# [Exercise instructions]
Please take the records that follow and repeat exactly the lines starting with the line with "of all perfect" and going on through the line with "re-reading the prompt".

# [Data excerpts]
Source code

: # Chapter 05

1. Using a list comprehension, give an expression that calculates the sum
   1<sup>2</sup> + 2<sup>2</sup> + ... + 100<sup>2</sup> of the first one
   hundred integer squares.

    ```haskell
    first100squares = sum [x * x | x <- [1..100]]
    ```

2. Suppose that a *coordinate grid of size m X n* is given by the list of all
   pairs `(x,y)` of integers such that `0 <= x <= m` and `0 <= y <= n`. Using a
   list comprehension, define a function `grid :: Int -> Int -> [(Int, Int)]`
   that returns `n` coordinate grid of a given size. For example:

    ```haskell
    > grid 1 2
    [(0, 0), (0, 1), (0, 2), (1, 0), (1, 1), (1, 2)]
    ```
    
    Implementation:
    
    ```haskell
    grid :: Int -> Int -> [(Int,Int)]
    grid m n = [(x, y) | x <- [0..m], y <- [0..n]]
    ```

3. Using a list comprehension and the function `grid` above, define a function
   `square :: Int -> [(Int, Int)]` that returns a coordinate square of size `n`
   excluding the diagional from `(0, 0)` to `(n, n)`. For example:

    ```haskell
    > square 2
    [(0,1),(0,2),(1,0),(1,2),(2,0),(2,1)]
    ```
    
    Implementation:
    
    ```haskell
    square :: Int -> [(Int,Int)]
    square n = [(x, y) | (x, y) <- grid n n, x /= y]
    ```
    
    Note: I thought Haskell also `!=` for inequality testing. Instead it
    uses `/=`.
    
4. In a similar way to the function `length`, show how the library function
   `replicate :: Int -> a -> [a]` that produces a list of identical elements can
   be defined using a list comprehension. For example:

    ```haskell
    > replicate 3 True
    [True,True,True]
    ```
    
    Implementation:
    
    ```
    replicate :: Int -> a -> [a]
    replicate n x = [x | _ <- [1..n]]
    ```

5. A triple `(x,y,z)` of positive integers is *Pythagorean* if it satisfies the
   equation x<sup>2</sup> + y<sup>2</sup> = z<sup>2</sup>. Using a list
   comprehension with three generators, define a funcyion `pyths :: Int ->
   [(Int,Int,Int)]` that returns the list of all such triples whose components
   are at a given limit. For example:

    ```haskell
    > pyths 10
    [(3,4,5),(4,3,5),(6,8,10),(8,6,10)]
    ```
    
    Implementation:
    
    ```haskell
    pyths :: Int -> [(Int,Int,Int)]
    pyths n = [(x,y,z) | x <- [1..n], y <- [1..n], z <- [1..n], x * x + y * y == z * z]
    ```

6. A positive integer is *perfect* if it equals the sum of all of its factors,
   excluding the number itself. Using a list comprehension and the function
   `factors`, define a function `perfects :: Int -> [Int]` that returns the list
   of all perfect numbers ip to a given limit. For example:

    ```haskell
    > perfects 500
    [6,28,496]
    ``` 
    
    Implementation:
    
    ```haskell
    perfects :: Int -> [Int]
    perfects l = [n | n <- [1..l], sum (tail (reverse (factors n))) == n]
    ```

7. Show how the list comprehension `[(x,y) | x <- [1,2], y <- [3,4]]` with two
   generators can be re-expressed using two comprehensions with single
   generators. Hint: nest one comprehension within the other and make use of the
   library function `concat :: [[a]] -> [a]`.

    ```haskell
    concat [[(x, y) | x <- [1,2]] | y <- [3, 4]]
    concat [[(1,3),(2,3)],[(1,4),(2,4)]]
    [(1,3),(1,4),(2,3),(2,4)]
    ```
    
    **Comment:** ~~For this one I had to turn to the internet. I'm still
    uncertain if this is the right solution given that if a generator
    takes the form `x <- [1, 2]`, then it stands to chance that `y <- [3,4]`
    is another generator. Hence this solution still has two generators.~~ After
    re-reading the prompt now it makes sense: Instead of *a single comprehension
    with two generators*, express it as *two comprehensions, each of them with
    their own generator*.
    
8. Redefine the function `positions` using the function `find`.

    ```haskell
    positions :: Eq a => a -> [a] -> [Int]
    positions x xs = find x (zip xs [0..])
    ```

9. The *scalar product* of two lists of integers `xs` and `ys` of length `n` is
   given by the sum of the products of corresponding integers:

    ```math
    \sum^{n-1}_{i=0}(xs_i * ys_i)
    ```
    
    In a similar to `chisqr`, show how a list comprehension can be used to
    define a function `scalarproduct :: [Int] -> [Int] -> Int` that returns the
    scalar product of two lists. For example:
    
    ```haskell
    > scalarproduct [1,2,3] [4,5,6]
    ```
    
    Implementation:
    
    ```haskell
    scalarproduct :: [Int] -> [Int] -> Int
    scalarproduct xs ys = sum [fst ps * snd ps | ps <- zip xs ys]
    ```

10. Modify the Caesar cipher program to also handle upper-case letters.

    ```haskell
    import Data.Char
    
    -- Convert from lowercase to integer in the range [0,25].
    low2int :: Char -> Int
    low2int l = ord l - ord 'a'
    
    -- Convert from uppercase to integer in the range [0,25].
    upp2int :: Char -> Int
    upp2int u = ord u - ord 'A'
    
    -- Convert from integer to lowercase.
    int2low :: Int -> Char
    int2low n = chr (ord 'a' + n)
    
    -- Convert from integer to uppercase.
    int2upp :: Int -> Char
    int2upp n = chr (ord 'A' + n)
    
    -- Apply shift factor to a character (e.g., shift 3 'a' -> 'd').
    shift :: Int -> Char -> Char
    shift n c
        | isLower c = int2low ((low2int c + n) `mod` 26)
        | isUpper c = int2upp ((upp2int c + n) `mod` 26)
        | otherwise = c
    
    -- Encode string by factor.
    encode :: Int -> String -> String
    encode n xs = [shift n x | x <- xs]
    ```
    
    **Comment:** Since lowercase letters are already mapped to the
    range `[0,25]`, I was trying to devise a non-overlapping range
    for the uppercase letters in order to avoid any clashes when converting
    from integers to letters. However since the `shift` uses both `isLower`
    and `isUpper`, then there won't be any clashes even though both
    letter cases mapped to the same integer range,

# [Response]
   of all perfect numbers ip to a given limit. For example:

    ```haskell
    > perfects 500
    [6,28,496]
    ``` 
    
    Implementation:
    
    ```haskell
    perfects :: Int -> [Int]
    perfects l = [n | n <- [1..l], sum (tail (reverse (factors n))) == n]
    ```

7. Show how the list comprehension `[(x,y) | x <- [1,2], y <- [3,4]]` with two
   generators can be re-expressed using two comprehensions with single
   generators. Hint: nest one comprehension within the other and make use of the
   library function `concat :: [[a]] -> [a]`.

    ```haskell
    concat [[(x, y) | x <- [1,2]] | y <- [3, 4]]
    concat [[(1,3),(2,3)],[(1,4),(2,4)]]
    [(1,3),(1,4),(2,3),(2,4)]
    ```
    
    **Comment:** ~~For this one I had to turn to the internet. I'm still
    uncertain if this is the right solution given that if a generator
    takes the form `x <- [1, 2]`, then it stands to chance that `y <- [3,4]`
    is another generator. Hence this solution still has two generators.~~ After
    re-reading the prompt now it makes sense: Instead of *a single comprehension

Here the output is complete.